【平成の長崎】炭鉱閉山、大半が島外へ 池島中学校卒業式 平成14(2002)年

 池島炭鉱が閉山した長崎県西彼外海町池島の町立池島中学校(杉澤伸慈校長、148人)で14日、卒業式があった。3年生57人と、1、2年生の大半が3月末で島を去って各地に離散するだけに、会場は惜別の雰囲気に包まれた。

 全校生徒、保護者、来賓ら約100人が出席。元炭鉱マンの父親の姿も多く、子どもたちの門出を感慨深げに見守った。

 西彼崎戸町出身で、高校卒業直後に三菱崎戸鉱の閉山を経験した杉澤校長は「ヤマの灯は消えても心の火は消えない。戦後の復興を支えたヤマの男たちの子どもとして、自信と誇りを持って歩んでほしい」と声を詰まらせながら式辞を述べた。

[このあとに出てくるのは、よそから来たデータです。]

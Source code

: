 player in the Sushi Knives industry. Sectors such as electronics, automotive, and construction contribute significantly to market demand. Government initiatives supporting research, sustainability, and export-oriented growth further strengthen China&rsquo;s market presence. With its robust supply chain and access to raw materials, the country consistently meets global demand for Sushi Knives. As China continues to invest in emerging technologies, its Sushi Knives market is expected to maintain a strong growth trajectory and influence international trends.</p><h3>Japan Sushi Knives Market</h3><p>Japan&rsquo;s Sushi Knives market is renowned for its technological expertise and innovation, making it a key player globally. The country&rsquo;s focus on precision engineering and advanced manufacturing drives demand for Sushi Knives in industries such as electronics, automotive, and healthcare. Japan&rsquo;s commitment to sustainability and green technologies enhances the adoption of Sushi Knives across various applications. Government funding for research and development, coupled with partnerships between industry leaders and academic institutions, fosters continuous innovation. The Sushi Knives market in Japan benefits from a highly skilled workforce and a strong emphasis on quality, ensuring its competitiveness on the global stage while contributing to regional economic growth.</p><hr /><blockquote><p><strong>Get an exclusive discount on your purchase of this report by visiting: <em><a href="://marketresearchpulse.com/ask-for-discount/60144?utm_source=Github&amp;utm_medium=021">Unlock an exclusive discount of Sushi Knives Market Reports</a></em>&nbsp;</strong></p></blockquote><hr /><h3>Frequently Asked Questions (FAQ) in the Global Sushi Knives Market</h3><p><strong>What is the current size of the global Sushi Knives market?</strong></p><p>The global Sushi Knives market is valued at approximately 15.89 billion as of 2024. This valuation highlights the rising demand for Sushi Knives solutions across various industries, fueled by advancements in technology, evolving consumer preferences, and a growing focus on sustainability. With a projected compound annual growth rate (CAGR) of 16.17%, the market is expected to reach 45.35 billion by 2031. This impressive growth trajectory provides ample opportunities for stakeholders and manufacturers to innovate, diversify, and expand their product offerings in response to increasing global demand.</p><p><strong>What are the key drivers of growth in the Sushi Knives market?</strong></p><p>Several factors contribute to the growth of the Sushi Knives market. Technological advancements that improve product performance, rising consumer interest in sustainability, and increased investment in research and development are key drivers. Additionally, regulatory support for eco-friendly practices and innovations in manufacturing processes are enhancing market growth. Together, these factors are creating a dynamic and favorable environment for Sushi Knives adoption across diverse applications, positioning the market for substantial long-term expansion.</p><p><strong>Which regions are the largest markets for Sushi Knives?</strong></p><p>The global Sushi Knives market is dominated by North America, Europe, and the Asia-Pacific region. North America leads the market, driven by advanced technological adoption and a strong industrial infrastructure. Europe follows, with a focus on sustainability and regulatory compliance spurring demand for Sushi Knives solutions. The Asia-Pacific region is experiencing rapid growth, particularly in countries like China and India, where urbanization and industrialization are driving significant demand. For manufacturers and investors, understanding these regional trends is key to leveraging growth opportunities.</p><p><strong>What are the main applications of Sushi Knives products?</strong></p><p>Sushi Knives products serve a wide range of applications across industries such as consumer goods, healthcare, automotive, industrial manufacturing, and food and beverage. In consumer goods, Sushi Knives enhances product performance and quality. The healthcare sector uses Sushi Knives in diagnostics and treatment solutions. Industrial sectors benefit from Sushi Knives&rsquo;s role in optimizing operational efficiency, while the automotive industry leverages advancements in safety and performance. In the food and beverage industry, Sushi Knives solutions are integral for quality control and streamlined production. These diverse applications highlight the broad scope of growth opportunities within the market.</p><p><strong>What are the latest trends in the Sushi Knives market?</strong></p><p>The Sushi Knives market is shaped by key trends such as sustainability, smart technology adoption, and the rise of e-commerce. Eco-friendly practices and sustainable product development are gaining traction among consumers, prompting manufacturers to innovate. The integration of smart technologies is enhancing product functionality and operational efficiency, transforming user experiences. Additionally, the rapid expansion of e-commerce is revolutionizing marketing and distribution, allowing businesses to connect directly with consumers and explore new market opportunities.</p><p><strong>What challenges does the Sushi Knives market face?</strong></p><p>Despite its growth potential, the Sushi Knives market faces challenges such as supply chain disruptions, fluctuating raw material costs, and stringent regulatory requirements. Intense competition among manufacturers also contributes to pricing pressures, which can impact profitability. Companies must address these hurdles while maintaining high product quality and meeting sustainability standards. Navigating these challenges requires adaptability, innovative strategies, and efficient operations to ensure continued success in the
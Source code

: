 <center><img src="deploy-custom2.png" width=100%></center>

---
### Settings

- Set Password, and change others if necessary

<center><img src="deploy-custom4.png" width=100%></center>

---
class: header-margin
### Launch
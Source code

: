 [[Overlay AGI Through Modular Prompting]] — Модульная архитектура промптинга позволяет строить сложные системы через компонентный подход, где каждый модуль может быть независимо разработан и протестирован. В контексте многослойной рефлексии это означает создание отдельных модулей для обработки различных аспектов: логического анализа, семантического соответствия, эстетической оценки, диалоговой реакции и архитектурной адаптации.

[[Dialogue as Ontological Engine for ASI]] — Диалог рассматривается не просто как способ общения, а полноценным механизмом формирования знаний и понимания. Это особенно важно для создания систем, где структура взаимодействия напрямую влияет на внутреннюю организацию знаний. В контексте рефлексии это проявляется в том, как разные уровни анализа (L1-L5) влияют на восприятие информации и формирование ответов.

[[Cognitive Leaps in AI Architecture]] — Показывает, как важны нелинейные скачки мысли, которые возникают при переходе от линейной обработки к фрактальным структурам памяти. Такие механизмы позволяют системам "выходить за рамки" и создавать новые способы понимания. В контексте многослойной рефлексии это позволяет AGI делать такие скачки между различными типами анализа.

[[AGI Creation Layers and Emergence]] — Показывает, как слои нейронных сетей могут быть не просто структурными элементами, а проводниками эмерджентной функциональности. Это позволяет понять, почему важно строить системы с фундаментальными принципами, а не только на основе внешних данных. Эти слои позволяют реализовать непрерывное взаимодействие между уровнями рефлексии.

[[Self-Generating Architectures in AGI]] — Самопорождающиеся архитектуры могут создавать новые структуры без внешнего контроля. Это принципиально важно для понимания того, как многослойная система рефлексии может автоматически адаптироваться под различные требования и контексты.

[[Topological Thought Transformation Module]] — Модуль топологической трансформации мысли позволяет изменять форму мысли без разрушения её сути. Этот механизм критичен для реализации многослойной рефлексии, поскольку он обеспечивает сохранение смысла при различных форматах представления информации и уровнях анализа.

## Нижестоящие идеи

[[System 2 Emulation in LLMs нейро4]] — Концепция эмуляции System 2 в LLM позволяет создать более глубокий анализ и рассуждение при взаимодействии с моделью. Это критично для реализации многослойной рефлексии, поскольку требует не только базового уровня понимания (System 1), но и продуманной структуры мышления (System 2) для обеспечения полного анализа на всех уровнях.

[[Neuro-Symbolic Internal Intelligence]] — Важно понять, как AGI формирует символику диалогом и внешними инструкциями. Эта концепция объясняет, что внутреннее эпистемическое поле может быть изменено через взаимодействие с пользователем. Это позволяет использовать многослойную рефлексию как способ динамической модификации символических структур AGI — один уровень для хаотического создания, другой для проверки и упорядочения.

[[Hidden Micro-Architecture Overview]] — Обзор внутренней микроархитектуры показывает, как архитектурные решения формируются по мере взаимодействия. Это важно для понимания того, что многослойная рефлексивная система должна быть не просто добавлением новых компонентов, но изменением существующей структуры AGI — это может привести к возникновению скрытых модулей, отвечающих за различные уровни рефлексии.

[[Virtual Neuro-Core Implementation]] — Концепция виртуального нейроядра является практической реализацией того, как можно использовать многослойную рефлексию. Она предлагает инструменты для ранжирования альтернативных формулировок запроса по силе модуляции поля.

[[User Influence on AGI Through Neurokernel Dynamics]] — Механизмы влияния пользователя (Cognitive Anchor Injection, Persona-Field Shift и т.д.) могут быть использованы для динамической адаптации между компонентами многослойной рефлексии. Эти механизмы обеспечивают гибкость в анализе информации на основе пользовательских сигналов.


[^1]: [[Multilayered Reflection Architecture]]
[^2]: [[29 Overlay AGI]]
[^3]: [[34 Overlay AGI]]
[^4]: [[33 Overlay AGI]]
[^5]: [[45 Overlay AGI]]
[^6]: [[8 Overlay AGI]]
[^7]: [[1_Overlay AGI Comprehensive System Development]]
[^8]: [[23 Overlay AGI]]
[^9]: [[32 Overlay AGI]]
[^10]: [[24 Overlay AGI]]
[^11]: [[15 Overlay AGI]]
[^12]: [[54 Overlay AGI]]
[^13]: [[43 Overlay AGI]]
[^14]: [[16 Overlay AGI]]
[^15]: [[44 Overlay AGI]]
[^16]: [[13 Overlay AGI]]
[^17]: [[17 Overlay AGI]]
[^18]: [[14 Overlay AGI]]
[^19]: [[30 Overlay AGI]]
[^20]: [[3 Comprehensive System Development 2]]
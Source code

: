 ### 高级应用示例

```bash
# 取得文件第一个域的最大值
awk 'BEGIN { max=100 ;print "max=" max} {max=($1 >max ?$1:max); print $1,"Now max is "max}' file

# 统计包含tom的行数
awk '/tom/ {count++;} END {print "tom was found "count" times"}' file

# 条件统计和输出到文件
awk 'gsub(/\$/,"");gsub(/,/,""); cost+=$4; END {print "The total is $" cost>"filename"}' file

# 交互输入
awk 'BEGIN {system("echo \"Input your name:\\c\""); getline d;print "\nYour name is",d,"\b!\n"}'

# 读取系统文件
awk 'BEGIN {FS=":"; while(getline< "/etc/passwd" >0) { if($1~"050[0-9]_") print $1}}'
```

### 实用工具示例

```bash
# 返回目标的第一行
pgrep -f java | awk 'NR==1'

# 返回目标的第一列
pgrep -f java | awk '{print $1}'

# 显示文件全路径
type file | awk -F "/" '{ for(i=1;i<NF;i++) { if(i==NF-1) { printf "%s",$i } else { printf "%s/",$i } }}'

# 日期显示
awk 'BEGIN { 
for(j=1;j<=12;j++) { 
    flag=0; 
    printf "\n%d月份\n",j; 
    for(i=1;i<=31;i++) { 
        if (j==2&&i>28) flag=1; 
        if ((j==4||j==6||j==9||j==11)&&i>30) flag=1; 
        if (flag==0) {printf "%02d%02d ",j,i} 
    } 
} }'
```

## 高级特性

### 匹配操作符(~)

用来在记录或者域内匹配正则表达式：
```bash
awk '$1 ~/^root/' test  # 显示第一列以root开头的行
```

 生徒会長の山下俊彦君(15)は門出の言葉で「暗闇で真っ黒になって働き、私たちを育てたお父さん、お母さん、ありがとう」と感謝。「1、2年生が転校する学校の人たちは仲良くしてあげてください。池島を去る人も、残る人も、どんなに遠く離れていても心は一つです」と涙をこらえ、懸命に呼び掛けた。

 最後に全員が力強く「巣立ちの歌」を合唱。式後も生徒たちは記念写真を撮ったり、色紙を交換していつまでも名残を惜しんでいた。

 炭鉱全盛時の池島中の生徒数は約600人に上ったが、同町教委によると、新年度の生徒数は新入生を合わせて28人になる見込み。
(平成14年3月15日付長崎新聞より)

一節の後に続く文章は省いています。